Example Line 1870 A voting interest or consent right allocated to a parcel or member which has been suspended by the association may not be counted towards the total number of voting interests for any purpose, including, but not limited to, the number of voting interests necessary to constitute a quorum, the number of voting interests required to conduct an election, or the number of voting interests required to approve an action under this chapter or pursuant to the governing documents.

 

Removes the requirement of deducting the number of suspended voting rights from the number of total voting interest. In communities hard hit by unpaid dues and foreclosures, with many voting rights suspended, it will be next to impossible to hold annual meetings, to amend the governing documents or even recall members of the board of directors. Then what?

 

There are many pages in this bill that create no changes at all, just a word or two are changed for cosmetic purposes.

 

This so-called "Clarification Bill" does nothing to clarify anything. The vague wording used in some provisions of this bill will only create more havoc -- and more lawsuits. But since the sponsor was at the very beginning of the legislative session informed about the downsides of some of the wording in his bill -- and was unwilling to make the necessary changes to remedy these serious issues -- it has to be assumed that the driving forces behind this bill were actually looking to increase the billing hours for association attorneys -- because many of the new provisions in this bill totally defy common sense.

Here is the summary of the bill -- in layman's terms:

SUMMARY OF HOUSE BILL 319 C3

 

CONDOMINIUM

  • Date for updates to the Safety Code for Existing Elevators and Escalators postponed

  • DBPR may no longer publish a licensee's personal home address unless it is for the purpose of satisfying a public record request.
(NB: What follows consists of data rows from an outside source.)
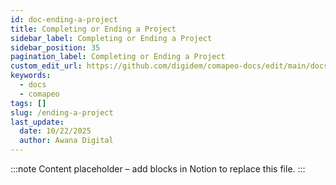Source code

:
 ```yaml
---
id: doc-ending-a-project
title: Completing or Ending a Project
sidebar_label: Completing or Ending a Project
sidebar_position: 35
pagination_label: Completing or Ending a Project
custom_edit_url: https://github.com/digidem/comapeo-docs/edit/main/docs/managing-projects/ending-a-project.md
keywords:
  - docs
  - comapeo
tags: []
slug: /ending-a-project
last_update:
  date: 10/22/2025
  author: Awana Digital
---
```


<!-- Placeholder content generated automatically because the Notion page is missing a Website Block. -->

:::note
Content placeholder – add blocks in Notion to replace this file.
:::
  • Challenges to the election process must be commenced within 60 days after the election results are announced.

  • Changes to Recall procedures.

  • Removal of language reducing number of suspended voting rights from number of total voting interest.

  • Changes to hurricane protection and expense; responsibility of association to maintain and operate hurricane protection.

  • Purchaser of unit will be liable for all unpaid assessments, late fees, interest, costs, and reasonable attorney's fees.

  • Strengthens the financial protection of banks by added language to Safe Harbor provisions.

  • Changes to Phase Condominiums -- time restrictions

  • New Provision added: Condominiums created within condominium parcels

COOPERATIVES

  • Hiding more records from public record requests.

  • Amendment of cooperative documents; alteration and acquisition of property

  • Challenges to the election process must be commenced within 60 days after the election results are announced.

  • Changes to Recall procedures.

  • Removal of language reducing number of suspended voting rights from number of total voting interest.

  • Clarification of "Personnel Records"

  • Changes to Recall procedures.

HOMEOWNERS' ASSOCIATIONS

  • Clarification of "Suspension of Use Rights" of Common Areas

  • Changes to Recall procedures.

  • Removal of language reducing number of suspended voting rights from number of total voting interest.

  • Removal of requirement of mortgagee consent to amendments.

  • Challenges to the election process must be commenced within 60 days after the election results are announced.

  • Purchaser of unit will be liable for all unpaid assessments, late fees, interest, costs, and reasonable attorney's fees. 

  • Strengthens the financial protection of banks by added language to Safe Harbor provisions.

Let's be honest: This bill is a total disaster for community associations and the approximately 4.5 million members of these associations. Some of the provisions will add higher costs for the communities and definitely increase the amount of legal fees due to ill-advised and/or vague language contained in the bill.

 

The contents of this bill totally fail to create the much-needed reforms that would help associations/members deal with the serious financial problems caused by serious budget shortfalls from unpaid dues and/or foreclosures and the absolute lack of consumer protection.